A Closer Look in Your Closet

If I asked you to describe your closet, what adjectives would you use? Messy? Colourful? Large? What about your fashion habits? Do you save up for expensive purchases like Italian leather bags and hand-stitched dresses, or do you visit fashion chains like Primark and H&M on a regular basis, always on the hunt for a bargain?

If you’re like most Western consumers, your wardrobe is extensive but does not contain many high-quality, expensive products. You have lots of pieces that you wear two or three times before getting rid of them either because they go out of style within just a few weeks or fall apart after you wash them twice. Sound familiar? If so, you’re part of the fast fashion culture that dominates the global apparel industry.

Fast fashion is exactly what it sounds like: a rapid model of garment production and distribution that results in new trends and products being introduced in retail stores as often as fortnightly.
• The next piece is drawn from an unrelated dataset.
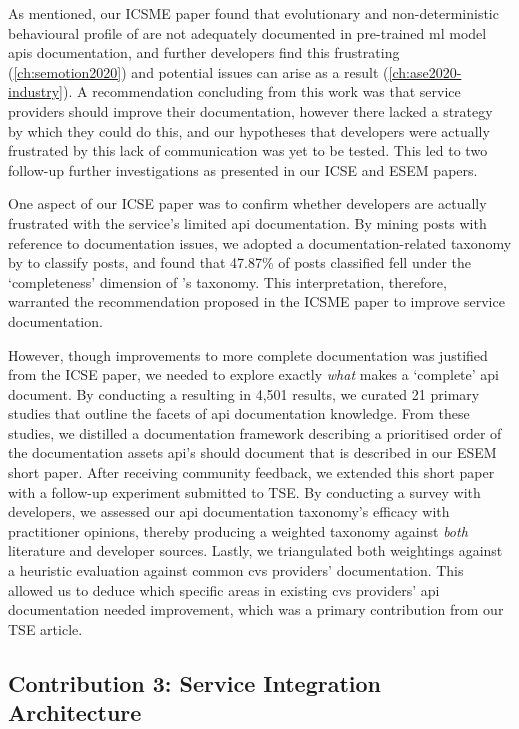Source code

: As mentioned, our ICSME paper found that evolutionary and non-deterministic behavioural profile of are not adequately documented in pre-trained \gls{ml} model \glspl{api} documentation, and further developers find this frustrating (\cref{ch:semotion2020}) and potential issues can arise as a result (\cref{ch:ase2020-industry}). A recommendation concluding from this work was that service providers should improve their documentation, however there lacked a strategy by which they could do this, and our hypotheses that developers were actually frustrated by this lack of communication was yet to be tested. This led to two follow-up further investigations as presented in our ICSE and ESEM papers.

One aspect of our ICSE paper was to confirm whether developers are actually frustrated with the service's limited \gls{api} documentation. By mining  posts with reference to documentation issues, we adopted a \citeyear{Aghajani:2019bo} documentation-related taxonomy by \citet{Aghajani:2018et} to classify posts, and found that 47.87\% of posts classified fell under the `completeness' dimension of \citeauthor{Aghajani:2018et}'s taxonomy. This interpretation, therefore, warranted the recommendation proposed in the ICSME paper to improve service documentation. 

However, though improvements to more complete documentation was justified from the ICSE paper, we needed to explore exactly \textit{what} makes a `complete' \gls{api} document. By conducting a  resulting in 4,501 results, we curated 21 primary studies that outline the facets of \gls{api} documentation knowledge. From these studies, we distilled a documentation framework describing a prioritised order of the documentation assets \gls{api}'s should document that is described in our ESEM short paper. After receiving community feedback, we extended this short paper with a follow-up experiment submitted to TSE. By conducting a survey with developers, we assessed our \gls{api} documentation taxonomy's efficacy with practitioner opinions, thereby producing a weighted taxonomy against \textit{both} literature and developer sources. Lastly, we triangulated both weightings against a heuristic evaluation against common \gls{cvs} providers' documentation. This allowed us to deduce which specific areas in existing \gls{cvs} providers' \gls{api} documentation needed improvement, which was a primary contribution from our TSE article.

\subsection{Contribution 3: Service Integration Architecture}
This is a significant departure from fifty years ago, when fashion changes coincided with the four seasons, and people saved their money to buy quality products that would last them for years. Most fashion is no longer made to last, and consumers are prepared to make purchases more regularly.

Just as consumption habits have changed significantly, the nature of production has shifted. Most products are no longer made and sold in the same location. Now, fashion brands participate in global production systems in which suppliers in developing countries produce goods that are sold in retail stores in developed countries. Garment workers are paid meagre wages and often can’t afford to buy the clothes they make. They experience other challenges too, such as unsafe working conditions, long hours, wage and gender discrimination, and lack of benefits or employment rights.

Fast fashion practices put extra demands on workers, as tight timelines and cost pressures result in production practices that are detrimental to workers. Thousands of garment workers have lost their lives in factory fires and collapses over the past decade, tragedies which often go unreported by the media. In the fast fashion industry where “you get what you pay for,” it’s the workers who end up paying the ultimate price.

Here’s where you come in. Start to educate yourself on where the clothes in your closet are coming from and who is making them. Sources like Free2Work www.free2work.org/trends/apparel, The Good Shopping Guide www.thegoodshoppingguide.com/ethical-clothing-directory, and Ethical Consumer www.ethicalconsumer.org/buyersguides/clothing/clothesshops.aspx provide information on how to determine which fashion companies are “ethical.” Consider making a switch if necessary. Tell your favourite brands that you care about the conditions under which the clothes you wear are made, and that you’re willing to pay a couple extra bucks if they can guarantee workers in their supply chains are being paid fair wages. And maybe reconsider your shopping habits. Sometimes less is more. You, as a consumer, have a voice, and perhaps the meaningful way it can be expressed is through your wallet.